ヒヤリハットの反省を促して保育者の意識を高めさせるのではなく、重大事故の回避を目指しつつ保育の質を高めるための仕組みづくりについて参加者の皆さんと考えます。
講義で用いるツール:安全管理マトリックス。ヒヤリハット活用の仕組みづくり
ヒヤリハットをただ集めればいいわけではなく、そのことを通して、何が見えていて何が見えていないのか?見えていない部分の事故を防ぐためにどうすればいいのか?ここまでの対策ができて初めて事故予防と言えるのだとわかりました。
全体を俯瞰しながら子どもたちを見守るという動きも、自分では心がけていますが、全職員が同じように見守るためには、もっと具体的な動き方を共有するという点が不足しているとわかりました。ヒヤリハットの検証方法も合わせて、よく理解できていない部分をもっと深め、施設の安全対策に役立てられればと思います。
日目 保育の相関関係と事故原因の導き出し方を考える(90分)
保育事故の解決策を考える際には、「なぜ、その事故は起きたのか?」といった原因を探る、「なぜなぜ分析」という手法が漠然とした形で用いられます。残念なことに間違った原因、望まれる保育から遠ざかる解決策が導かれてしまい、結果として子どもに制限を強いる保育になっていきます。
第一回の講座の「事故とヒヤリハット」の理解をもとに、出来事の背景(保育の相関関係)を洗い出しながら事故の根本原因を導き出すためのポイントについて参加者のみなさんと考えます。
自分が危険だと思う事と、他の人が危険だと思う事が異なるので、どれだけお互いの危険予測を伝え合い共有できるかが大切で、また、その伝え合うための仕組みを作っていかなければならないと感じました。
私の中で特に印象的だったのは、見えてない事象が一番危険という事でした。見えてない可能性を極力減らすためにも、事前の危険予知を徹底していきたいと考えます。
この度はご指導いただきまして、誠にありがとうございました。
ちなみに、保育救命の本も日々活用させていただいてます!
日目 保育事故の分析手法「保育SHEL」の基礎を学ぶ(90分)
第三回はいよいよ保育の事故を分析する「保育SHEL」について学びます。

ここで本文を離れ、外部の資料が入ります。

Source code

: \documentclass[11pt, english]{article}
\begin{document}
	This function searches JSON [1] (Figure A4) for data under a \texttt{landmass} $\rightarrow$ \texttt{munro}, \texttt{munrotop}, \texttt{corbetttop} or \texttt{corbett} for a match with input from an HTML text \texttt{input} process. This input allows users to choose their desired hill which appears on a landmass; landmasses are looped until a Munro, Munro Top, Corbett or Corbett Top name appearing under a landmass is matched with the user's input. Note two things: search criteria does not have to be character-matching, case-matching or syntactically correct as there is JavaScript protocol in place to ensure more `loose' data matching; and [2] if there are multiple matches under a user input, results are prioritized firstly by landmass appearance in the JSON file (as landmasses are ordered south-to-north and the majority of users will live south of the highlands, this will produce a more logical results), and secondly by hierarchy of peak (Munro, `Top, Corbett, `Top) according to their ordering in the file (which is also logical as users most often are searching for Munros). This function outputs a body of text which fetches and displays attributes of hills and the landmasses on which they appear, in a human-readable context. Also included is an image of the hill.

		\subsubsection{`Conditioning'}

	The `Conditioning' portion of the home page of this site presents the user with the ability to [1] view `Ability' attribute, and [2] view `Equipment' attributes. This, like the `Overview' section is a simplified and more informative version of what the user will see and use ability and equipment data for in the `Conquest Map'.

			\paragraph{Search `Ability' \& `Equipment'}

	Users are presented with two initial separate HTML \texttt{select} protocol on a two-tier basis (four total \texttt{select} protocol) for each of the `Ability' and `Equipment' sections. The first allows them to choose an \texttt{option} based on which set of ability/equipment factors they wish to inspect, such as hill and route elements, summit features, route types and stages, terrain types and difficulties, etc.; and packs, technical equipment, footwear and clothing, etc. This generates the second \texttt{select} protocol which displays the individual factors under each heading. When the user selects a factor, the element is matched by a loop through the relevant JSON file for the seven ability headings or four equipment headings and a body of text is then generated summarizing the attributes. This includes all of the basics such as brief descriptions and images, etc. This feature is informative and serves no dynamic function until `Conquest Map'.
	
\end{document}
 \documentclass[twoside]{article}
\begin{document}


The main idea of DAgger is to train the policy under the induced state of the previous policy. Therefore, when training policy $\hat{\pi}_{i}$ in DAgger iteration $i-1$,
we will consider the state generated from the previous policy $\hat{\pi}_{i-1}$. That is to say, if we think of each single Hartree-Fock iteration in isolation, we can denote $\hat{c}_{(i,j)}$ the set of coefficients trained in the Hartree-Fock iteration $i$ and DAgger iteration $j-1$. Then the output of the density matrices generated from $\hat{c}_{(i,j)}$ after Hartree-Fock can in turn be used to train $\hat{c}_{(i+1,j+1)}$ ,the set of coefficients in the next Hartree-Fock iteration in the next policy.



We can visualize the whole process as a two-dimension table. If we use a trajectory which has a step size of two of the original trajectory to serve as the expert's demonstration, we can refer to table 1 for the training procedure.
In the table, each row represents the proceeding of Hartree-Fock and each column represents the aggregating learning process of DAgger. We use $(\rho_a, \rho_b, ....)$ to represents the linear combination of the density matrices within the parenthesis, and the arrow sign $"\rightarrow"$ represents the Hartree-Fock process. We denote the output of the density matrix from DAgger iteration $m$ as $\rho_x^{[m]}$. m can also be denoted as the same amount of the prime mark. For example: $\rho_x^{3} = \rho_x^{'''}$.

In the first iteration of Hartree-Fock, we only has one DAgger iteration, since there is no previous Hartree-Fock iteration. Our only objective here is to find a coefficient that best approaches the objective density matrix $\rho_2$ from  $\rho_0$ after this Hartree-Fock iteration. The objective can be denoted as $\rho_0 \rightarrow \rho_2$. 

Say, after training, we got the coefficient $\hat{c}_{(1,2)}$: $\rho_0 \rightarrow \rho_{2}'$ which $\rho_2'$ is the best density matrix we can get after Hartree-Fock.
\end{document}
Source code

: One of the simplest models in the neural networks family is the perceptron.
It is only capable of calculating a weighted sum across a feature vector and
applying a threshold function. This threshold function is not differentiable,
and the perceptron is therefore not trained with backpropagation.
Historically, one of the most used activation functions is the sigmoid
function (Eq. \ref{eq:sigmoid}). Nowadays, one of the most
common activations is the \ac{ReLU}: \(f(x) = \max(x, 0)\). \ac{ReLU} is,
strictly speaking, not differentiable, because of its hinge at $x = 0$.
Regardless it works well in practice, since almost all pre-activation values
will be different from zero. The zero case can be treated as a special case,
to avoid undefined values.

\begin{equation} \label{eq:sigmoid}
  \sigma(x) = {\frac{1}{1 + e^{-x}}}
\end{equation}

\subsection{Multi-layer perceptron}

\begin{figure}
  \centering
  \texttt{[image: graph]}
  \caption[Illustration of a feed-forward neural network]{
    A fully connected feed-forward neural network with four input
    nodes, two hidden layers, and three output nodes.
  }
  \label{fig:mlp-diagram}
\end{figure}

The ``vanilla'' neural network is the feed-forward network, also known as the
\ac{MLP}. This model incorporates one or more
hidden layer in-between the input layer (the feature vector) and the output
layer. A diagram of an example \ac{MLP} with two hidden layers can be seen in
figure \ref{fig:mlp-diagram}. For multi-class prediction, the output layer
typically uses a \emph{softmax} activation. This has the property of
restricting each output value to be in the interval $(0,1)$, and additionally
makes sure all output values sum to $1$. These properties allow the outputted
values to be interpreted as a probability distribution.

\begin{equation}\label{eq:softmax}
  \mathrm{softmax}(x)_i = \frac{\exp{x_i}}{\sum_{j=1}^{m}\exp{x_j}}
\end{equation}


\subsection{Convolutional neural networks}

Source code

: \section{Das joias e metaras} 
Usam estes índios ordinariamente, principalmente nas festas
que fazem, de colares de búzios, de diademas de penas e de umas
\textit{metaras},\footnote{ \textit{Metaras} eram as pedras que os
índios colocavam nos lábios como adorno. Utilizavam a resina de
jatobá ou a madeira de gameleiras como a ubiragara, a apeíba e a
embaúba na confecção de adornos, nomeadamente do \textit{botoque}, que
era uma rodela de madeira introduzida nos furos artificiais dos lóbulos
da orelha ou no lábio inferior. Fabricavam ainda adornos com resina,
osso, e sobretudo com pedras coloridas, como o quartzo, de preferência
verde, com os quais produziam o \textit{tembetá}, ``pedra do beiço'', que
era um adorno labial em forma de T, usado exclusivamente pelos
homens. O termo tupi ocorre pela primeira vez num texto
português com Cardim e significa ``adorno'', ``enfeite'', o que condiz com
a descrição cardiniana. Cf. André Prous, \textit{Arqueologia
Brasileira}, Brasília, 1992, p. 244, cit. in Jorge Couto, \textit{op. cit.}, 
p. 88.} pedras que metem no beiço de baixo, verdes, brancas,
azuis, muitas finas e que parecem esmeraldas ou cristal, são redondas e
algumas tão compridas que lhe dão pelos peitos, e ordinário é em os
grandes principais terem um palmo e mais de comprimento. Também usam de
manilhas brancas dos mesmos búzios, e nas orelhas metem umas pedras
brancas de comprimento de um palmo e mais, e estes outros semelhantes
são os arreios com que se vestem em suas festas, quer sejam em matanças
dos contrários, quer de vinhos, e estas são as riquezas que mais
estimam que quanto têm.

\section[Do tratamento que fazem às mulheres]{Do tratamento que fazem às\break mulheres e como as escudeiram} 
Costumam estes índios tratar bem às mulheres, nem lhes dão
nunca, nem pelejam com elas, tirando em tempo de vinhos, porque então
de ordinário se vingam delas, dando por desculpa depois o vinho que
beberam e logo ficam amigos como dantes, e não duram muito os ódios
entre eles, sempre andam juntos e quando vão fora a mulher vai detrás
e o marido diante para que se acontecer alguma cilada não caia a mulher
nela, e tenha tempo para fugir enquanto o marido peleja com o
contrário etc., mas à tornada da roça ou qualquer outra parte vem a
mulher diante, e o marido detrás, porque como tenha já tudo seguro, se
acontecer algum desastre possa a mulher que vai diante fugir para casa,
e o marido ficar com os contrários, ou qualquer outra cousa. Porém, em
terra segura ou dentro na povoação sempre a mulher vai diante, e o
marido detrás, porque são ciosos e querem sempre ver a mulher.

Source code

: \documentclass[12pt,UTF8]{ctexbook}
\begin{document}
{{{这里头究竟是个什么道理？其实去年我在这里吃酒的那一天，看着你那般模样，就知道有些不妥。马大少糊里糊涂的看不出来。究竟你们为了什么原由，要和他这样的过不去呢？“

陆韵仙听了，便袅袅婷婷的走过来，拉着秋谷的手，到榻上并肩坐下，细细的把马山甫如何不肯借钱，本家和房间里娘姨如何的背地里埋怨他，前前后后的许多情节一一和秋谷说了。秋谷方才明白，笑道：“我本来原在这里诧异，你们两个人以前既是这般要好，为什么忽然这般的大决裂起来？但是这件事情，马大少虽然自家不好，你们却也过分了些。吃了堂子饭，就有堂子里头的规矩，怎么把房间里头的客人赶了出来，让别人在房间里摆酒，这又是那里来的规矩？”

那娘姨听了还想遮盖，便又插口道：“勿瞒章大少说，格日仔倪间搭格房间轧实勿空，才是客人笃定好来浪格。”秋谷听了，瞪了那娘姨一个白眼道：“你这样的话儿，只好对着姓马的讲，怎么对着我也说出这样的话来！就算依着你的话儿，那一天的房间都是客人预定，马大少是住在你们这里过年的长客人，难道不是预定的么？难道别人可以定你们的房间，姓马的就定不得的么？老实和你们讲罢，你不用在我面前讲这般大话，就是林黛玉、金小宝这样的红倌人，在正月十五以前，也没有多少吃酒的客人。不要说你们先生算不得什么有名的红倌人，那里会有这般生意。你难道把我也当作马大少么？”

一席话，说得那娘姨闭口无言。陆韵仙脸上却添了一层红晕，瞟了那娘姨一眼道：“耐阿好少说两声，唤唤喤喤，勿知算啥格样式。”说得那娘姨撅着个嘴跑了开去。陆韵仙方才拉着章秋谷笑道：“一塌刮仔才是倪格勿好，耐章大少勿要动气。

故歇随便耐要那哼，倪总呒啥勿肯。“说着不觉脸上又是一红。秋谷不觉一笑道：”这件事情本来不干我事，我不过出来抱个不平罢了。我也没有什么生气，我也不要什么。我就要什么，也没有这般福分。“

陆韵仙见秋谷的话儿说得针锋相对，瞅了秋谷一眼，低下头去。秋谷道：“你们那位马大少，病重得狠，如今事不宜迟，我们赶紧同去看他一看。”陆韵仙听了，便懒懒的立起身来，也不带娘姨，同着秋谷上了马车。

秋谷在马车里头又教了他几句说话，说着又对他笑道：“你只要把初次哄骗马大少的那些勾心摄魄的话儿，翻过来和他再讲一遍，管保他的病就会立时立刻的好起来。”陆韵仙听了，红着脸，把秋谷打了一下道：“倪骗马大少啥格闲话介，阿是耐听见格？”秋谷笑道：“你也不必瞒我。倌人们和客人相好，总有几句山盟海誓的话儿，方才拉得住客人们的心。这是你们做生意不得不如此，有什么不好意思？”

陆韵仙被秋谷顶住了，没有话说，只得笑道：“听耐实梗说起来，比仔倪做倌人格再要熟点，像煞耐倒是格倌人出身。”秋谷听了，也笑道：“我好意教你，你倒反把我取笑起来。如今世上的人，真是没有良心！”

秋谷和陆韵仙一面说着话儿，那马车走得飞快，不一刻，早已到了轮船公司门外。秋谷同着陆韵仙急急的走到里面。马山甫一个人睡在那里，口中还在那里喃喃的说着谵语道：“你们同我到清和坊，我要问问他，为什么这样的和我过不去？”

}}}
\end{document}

保育現場で発生した重大事故を地方自治体に届け出る報告書の書式には、すでに事故原因を検証、報告するにあたって「SHEL分析モデル」が組み入れられています。保育事故の検証に適した SHEL の書き方についての理解を深めながら、ヒヤリハットもふくむ検証方法の仕組みづくりについて考えます。
講義で用いるツール:保育SHEL。保育の課題検証のための仕組みづくり
受講したあと指導計画の様式に、取り組み内容から予測される危険とその対策を記入するようにしました(実際に使用するのは次年度から)。その上で、ヒヤリハットは想定外の危険に気づけた(ギリギリではあったが事故を未然に防げた)ポジティブなできごとと認識して、積極的に報告・共有する、という意識づけを行うようにします。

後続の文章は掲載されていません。